Data for the task:
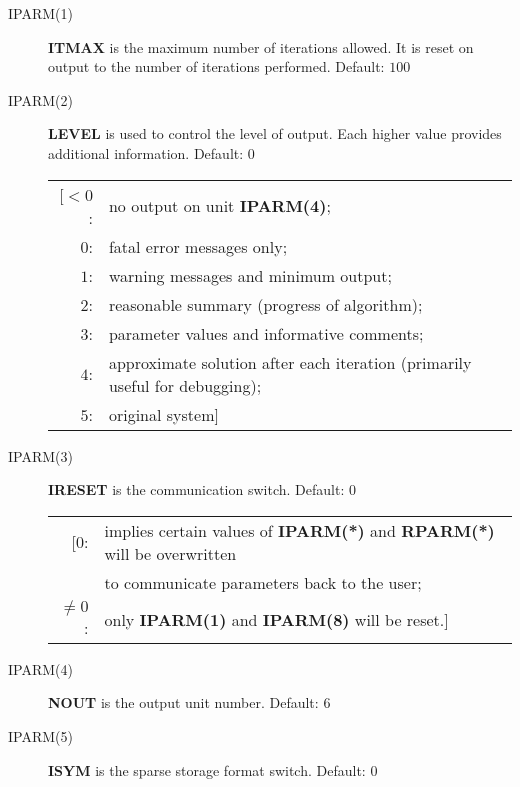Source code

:  
\begin{description}
 
 \item[IPARM(1)] {\bf ITMAX} is the maximum number of iterations 
                 allowed.  It is reset on output to the number of 
                 iterations performed. Default: $100$
 
 \item[IPARM(2)] {\bf LEVEL} is used to control the level of output.
                 Each higher value provides additional information.
                 Default: $0$

                 \begin{tabular}{rl} 
                 [$<0$: & no output on unit {\bf IPARM(4)}; \\
                   $0$: & fatal error messages only; \\
                   $1$: & warning messages and minimum output; \\
                   $2$: & reasonable summary (progress of algorithm); \\
                   $3$: & parameter values and informative comments; \\
                   $4$: & approximate solution after each iteration 
                          (primarily useful for debugging); \\
                   $5$: & original system] 
                 \end{tabular} 
 
 \item[IPARM(3)] {\bf IRESET} is the communication switch.  Default: $0$

                 \begin{tabular}{rl} 
                 [$0$: & implies certain values of {\bf IPARM(*)} and 
                         {\bf RPARM(*)} will be overwritten \\
                       & to communicate parameters back to the user; \\
             $\neq 0$: & only {\bf IPARM(1)} and {\bf IPARM(8)} 
                         will be reset.]
                 \end{tabular} 
 
 \item[IPARM(4)] {\bf NOUT} is the output unit number. Default: $6$
 
 \item[IPARM(5)] {\bf ISYM} is the sparse storage format switch. 
                 Default: $0$


\end{description}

Directions:
Using the data above, repeat exactly the lines that begin at the line with "messages only; \\" and end at the line with "(primarily useful for", both ends included.

Result:
                   $0$: & fatal error messages only; \\
                   $1$: & warning messages and minimum output; \\
                   $2$: & reasonable summary (progress of algorithm); \\
                   $3$: & parameter values and informative comments; \\
                   $4$: & approximate solution after each iteration 
                          (primarily useful for debugging); \\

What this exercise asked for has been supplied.